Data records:
+ + + + +
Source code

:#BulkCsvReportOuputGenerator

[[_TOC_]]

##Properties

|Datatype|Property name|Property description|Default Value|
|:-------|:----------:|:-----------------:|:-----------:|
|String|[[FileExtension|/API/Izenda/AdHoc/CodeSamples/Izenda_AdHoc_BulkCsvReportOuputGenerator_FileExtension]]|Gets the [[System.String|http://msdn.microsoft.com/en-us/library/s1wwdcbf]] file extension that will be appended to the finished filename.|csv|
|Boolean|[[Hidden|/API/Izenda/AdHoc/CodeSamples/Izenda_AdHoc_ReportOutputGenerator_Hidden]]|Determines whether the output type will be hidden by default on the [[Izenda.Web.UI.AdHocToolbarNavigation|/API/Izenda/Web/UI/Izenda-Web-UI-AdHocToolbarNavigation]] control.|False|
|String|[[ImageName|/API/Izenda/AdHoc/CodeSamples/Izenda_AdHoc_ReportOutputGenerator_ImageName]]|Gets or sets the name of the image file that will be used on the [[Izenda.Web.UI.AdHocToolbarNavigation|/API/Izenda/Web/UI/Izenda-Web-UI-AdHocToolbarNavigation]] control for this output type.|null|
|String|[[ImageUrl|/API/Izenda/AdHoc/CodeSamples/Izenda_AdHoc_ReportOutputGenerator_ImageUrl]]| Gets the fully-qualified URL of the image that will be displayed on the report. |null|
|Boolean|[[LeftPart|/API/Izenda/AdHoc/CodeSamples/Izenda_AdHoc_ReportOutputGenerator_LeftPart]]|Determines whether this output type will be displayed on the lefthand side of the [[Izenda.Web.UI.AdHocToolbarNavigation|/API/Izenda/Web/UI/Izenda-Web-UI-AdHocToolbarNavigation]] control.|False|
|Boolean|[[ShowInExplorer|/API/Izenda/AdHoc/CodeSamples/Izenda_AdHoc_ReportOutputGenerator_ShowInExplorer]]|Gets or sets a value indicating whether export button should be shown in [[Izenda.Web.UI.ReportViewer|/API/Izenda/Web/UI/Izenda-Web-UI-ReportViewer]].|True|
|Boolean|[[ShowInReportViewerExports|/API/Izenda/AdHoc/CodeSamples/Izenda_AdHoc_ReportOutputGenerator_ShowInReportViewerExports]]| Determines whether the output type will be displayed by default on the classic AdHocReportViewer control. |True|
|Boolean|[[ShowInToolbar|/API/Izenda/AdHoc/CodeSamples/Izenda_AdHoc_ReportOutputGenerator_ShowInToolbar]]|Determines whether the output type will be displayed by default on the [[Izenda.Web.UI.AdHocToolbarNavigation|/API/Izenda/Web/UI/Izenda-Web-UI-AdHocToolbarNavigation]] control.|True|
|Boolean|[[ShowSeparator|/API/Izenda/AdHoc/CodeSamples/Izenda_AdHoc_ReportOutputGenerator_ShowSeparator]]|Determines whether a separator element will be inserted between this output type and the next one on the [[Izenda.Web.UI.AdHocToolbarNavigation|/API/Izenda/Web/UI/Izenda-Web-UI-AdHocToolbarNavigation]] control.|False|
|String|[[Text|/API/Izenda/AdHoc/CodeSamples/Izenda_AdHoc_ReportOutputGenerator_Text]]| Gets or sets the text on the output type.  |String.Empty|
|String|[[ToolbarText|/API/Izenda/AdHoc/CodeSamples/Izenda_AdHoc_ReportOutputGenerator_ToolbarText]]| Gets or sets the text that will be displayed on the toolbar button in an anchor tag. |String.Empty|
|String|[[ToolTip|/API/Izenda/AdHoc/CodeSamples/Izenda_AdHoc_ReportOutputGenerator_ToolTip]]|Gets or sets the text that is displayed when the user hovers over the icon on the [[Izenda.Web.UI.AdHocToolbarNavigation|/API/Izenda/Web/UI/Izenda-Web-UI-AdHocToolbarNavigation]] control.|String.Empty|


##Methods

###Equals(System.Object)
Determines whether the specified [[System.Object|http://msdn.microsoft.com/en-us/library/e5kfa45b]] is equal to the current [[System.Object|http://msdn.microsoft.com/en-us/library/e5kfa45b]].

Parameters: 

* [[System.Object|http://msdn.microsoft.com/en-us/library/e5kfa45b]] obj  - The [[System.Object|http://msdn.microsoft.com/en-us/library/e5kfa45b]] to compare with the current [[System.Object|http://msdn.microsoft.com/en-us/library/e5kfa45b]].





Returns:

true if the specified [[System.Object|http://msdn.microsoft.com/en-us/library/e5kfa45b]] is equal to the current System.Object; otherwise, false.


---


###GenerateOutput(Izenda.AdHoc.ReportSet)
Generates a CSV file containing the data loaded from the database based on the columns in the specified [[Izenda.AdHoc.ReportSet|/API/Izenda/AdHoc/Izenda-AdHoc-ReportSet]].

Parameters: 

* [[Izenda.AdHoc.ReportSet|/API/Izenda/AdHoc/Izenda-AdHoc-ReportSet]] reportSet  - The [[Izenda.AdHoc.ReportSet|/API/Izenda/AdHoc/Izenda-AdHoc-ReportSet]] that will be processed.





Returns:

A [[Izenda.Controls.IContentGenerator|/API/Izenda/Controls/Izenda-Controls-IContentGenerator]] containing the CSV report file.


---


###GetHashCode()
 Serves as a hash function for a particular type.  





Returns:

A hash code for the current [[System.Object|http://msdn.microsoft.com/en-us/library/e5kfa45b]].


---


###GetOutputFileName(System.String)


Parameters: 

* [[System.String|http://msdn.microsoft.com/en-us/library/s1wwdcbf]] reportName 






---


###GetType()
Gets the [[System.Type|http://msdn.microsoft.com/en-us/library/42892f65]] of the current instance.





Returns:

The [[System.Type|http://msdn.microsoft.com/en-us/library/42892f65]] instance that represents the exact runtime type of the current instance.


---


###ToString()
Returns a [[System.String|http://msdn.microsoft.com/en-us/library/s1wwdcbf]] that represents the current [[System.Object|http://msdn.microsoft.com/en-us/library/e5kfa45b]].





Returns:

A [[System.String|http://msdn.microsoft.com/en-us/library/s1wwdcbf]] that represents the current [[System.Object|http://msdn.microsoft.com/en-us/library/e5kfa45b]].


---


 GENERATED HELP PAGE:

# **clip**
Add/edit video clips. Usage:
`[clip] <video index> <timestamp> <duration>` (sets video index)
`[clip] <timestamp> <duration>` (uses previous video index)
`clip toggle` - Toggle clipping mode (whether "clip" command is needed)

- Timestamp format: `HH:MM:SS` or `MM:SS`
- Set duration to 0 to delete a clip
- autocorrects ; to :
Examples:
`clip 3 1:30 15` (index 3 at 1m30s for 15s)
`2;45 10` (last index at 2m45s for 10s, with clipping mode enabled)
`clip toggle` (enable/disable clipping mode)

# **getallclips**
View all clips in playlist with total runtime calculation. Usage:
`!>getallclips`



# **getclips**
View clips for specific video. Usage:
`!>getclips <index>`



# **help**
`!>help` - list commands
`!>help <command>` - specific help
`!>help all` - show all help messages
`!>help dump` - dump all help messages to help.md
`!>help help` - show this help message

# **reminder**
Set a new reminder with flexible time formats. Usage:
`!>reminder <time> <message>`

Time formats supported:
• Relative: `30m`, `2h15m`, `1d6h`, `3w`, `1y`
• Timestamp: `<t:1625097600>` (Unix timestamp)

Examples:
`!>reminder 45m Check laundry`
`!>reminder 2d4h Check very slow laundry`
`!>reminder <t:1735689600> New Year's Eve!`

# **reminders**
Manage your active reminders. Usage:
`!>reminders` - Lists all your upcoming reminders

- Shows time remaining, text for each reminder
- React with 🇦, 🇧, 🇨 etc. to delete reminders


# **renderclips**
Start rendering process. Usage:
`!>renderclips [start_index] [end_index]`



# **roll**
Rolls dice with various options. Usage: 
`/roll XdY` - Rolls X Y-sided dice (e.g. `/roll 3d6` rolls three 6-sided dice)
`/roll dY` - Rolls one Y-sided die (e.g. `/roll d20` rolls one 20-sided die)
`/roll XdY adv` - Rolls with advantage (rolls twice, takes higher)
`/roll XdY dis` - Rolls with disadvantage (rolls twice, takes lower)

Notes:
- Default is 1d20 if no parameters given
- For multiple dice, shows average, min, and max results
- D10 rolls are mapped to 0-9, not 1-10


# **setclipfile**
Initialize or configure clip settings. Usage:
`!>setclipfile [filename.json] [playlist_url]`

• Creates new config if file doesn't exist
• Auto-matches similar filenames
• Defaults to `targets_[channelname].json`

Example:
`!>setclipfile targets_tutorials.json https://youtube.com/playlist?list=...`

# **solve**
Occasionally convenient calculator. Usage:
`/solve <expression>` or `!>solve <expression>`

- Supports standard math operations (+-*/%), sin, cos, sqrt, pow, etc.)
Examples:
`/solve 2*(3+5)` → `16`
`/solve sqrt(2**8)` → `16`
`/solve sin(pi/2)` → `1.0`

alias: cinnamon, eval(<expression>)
+ + + + +
WHAT YOU WILL DO
Please copy the lines in the records above between the one holding "(sets video index)" and the one holding "1m30s for 15s)", inclusive, exactly and with no other line.

SOLUTION TO THIS PROBLEM
`[clip] <video index> <timestamp> <duration>` (sets video index)
`[clip] <timestamp> <duration>` (uses previous video index)
`clip toggle` - Toggle clipping mode (whether "clip" command is needed)

- Timestamp format: `HH:MM:SS` or `MM:SS`
- Set duration to 0 to delete a clip
- autocorrects ; to :
Examples:
`clip 3 1:30 15` (index 3 at 1m30s for 15s)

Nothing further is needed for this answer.